Newman called the development “very disappointing” and said he’s “angry” with both agencies for waiting 25 years to request redactions in the documents. April 26 is the new expected release date.
“There’s no reason anybody in the government now would be withholding documents. That would be bad for democracy,” he said. “A law was passed. It needs to be complied with. If not, this sore will fester.

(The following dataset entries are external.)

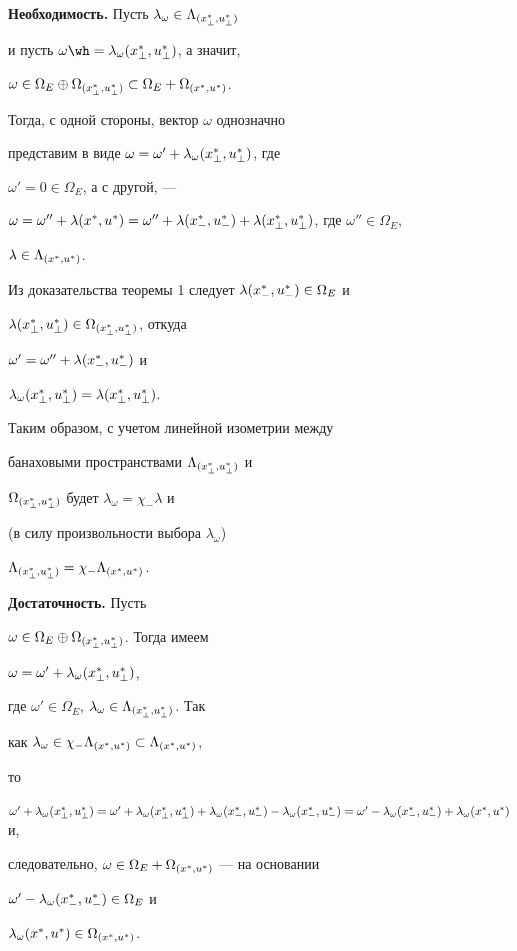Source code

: \begin{pf} 


{\bf Необходимость.} Пусть $\lambda_\omega\in\Lambda_{\myxu{\bot}}$ 


и пусть $\omega\wh =\lambda_\omega\myxu{\bot}$, а значит,


$\omega\in\Omega_E\oplus\Omega_{\myxu{\bot}}\subset 


\Omega_E+\Omega_{\myxu{}}$. 


Тогда, с одной стороны, вектор $\omega$ однозначно 


представим в виде $\omega=\omega'+\lambda_\omega\myxu{\bot}$, где 


$\omega'=0\in\Omega_E$, а с другой, --- 


$\omega=\omega''+\lambda\myxu{}=\omega''+\lambda\myxu{-}+ 


\lambda\myxu{\bot}$, где $\omega''\in\Omega_E$, 


$\lambda\in\Lambda_{\myxu{}}$. 


Из доказательства теоремы 1 следует $\lambda\myxu{-}\in\Omega_E$ и 


$\lambda\myxu{\bot}\in\Omega_{\myxu{\bot}}$, откуда 


$\omega'=\omega''+\lambda\myxu{-}$ и 


$\lambda_\omega\myxu{\bot}=\lambda\myxu{\bot}$. 


Таким образом, с учетом линейной изометрии между 


банаховыми пространствами $\Lambda_{\myxu{\bot}}$ и 


$\Omega_{\myxu{\bot}}$ будет $\lambda_\omega=\chi_-\lambda$ и 


(в силу произвольности выбора $\lambda_\omega$) 


$\Lambda_{\myxu{\bot}}=\chi_-\Lambda_{\myxu{}}$. 


 


{\bf Достаточность.} Пусть 


$\omega\in\Omega_E\oplus\Omega_{\myxu{\bot}}$. Тогда имеем 


$\omega=\omega'+\lambda_\omega\myxu{\bot}$, 


где $\omega'\in\Omega_E$, $\lambda_\omega\in\Lambda_{\myxu{\bot}}$. Так 


как $\lambda_\omega\in\chi_-\Lambda_{\myxu{}}\subset\Lambda_{\myxu{}}$, 


то 


$\omega'+\lambda_\omega\myxu{\bot}=\omega'+\lambda_\omega\myxu{\bot}+ 


\lambda_\omega\myxu{-}-\lambda_\omega\myxu{-}= 


\omega'-\lambda_\omega\myxu{-}+\lambda_\omega\myxu{}$ и, 


следовательно, $\omega\in\Omega_E+\Omega_{\myxu{}}$ --- на основании 


$\omega'-\lambda_\omega\myxu{-}\in\Omega_E$ и 


$\lambda_\omega\myxu{}\in\Omega_{\myxu{}}$. 


\end{pf}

“It’s critical to get the documents out there and let people make up their own minds.”
Visit Dr. Newman’s website HERE.
Update on the Release of the FBI’s JFK Assassination Files
The FBI has authorized for release all previously withheld materials in its JFK assassination files. Currently, the limited redactions relate to individuals who provided information during the course of the investigation, and whose lives may be at risk if they are publicly identified. Every effort is being made to lift the remaining redactions going forward as those personal safety concerns are balanced with the goal of maximum transparency.
The National Archives will release all remaining records on a rolling basis in the coming weeks.